Solving the Two-dimensional Single Stock Size Cutting Stock Problem with SAT and MaxSAT
The Two-Dimensional Single Stock Size Cutting Stock Problem (2D-CSSP) is a significant challenge in manufacturing, encompassing the task of efficiently cutting rectangular items from stock sheets to fulfill specific demands while minimizing waste. This problem expands on the traditional bin packing approach, necessitating multiple copies of each item type, which leads to complex combinatorial challenges. Recent advancements in SAT (Boolean Satisfiability Problem) and MaxSAT (Maximum Satisfiability Problem) provide promising frameworks for addressing these challenges effectively.
Understanding the 2D-CSSP
The 2D-CSSP requires not only the arrangement of items within a given sheet but also the assignment of each item copy to a specific sheet. This adds layers of complexity, especially when considering non-overlap constraints, which ensure that items do not interfere with one another when placed on the same sheet.
Innovative SAT Framework
The proposed SAT-based framework enhances the problem-solving process by expanding item types according to demand. Each copy of the item is represented by a sheet-assignment variable, and constraints for non-overlapping items are activated solely for those assigned to the same sheet. This strategic approach allows for a more organized and efficient way of tackling the combinatorial explosion inherent in 2D-CSSP.
Infeasible-Orientation Elimination Rule
An important advancement in this research is the introduction of the infeasible-orientation elimination rule. This rule simplifies the problem by fixing rotation variables when only one orientation can fit the sheet, thus reducing unnecessary complexity in the solution space.

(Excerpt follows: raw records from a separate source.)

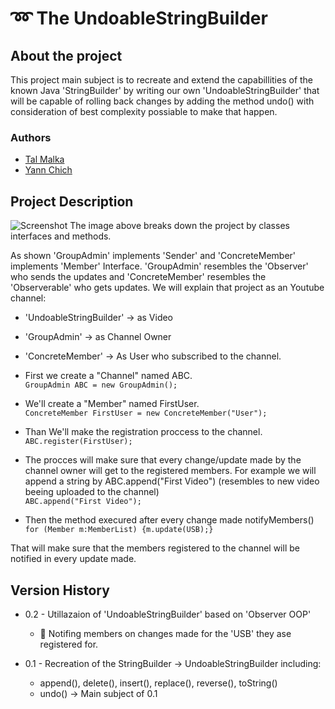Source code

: # :loop: The UndoableStringBuilder

## About the project
This project main subject is to recreate and extend the capabillities of the known Java 'StringBuilder' by writing our own 'UndoableStringBuilder' that will be capable of rolling back changes by adding the method undo() with consideration of best complexity possiable to make that happen.

### Authors
* [Tal Malka](https://github.com/TalMaIka)    
* [Yann Chich](https://github.com/yannchich)

 ## Project Description
 
 ![Screenshot](https://serving.photos.photobox.com/42202007e51b950bbd8057d26148ad5295045327922b125db63ac9fa66ab4bcd4509ad20.jpg) 
 The image above breaks down the project by classes interfaces and methods.
 
 As shown 'GroupAdmin' implements 'Sender' and 'ConcreteMember' implements 'Member' Interface.
 'GroupAdmin' resembles the 'Observer' who sends the updates and 'ConcreteMember' resembles the 'Observerable' who gets updates.
 We will explain that project as an Youtube channel: 
 * 'UndoableStringBuilder' -> as Video   
 * 'GroupAdmin' -> as Channel Owner      
 * 'ConcreteMember' -> As User who subscribed to the channel.
 
 * First we create a "Channel" named ABC.      
   ```GroupAdmin ABC = new GroupAdmin();```
   
 *  We'll create a "Member" named FirstUser.     
 ```ConcreteMember FirstUser = new ConcreteMember("User");```  
   
   
 *  Than We'll make the registration proccess to the channel.    
 ```ABC.register(FirstUser);```

 * The procces will make sure that every change/update made by the channel owner will get to the registered members.
   For example we will append a string by ABC.append("First Video") (resembles to new video beeing uploaded to the channel)   
 ```ABC.append("First Video");```
   
 * Then the method execured after every change made notifyMembers()   
    ```for (Member m:MemberList) {m.update(USB);}```    
    
 That will make sure that the members registered to the channel will be notified in every update made.




## Version History

* 0.2 - Utillazaion of 'UndoableStringBuilder' based on 'Observer OOP'
    * :speech_balloon: Notifing members on changes made for the 'USB' they ase registered for.
    
* 0.1 - Recreation of the StringBuilder -> UndoableStringBuilder including:
    * append(), delete(), insert(), replace(), reverse(), toString()
    * undo() -> Main subject of 0.1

This contributes significantly to the efficiency of the SAT formulations employed.
Comparative Approaches for Minimizing Sheets
The research compares three different approaches for minimizing the number of sheets required:
- Non-incremental SAT with Binary Search: This method explores the solution space iteratively, allowing for a straightforward determination of the optimal solution.
- Incremental SAT with Clause Reuse: By reusing clauses across different iterations, this approach enhances efficiency and reduces computation time.
- Weighted Partial MaxSAT: This method focuses on maximizing the satisfaction of the constraints while minimizing waste, providing a flexible approach to the problem.
Results and Performance
The results of the study, particularly on the Cui-Zhao benchmark suite, demonstrate a significant improvement in performance. The best configurations of SAT not only certified two to three times more instances as provably optimal but also achieved lower optimality gaps when compared to established solvers such as OR-Tools, CPLEX, and Gurobi.
Conclusion
The findings indicate that the effectiveness of SAT approaches varies based on the presence of rotation. Specifically, incremental SAT outperforms in scenarios without rotation, while non-incremental SAT proves to be more effective as the complexity of rotation increases. This research provides valuable insights and methodologies for future studies aimed at solving complex cutting stock problems using advanced SAT and MaxSAT techniques.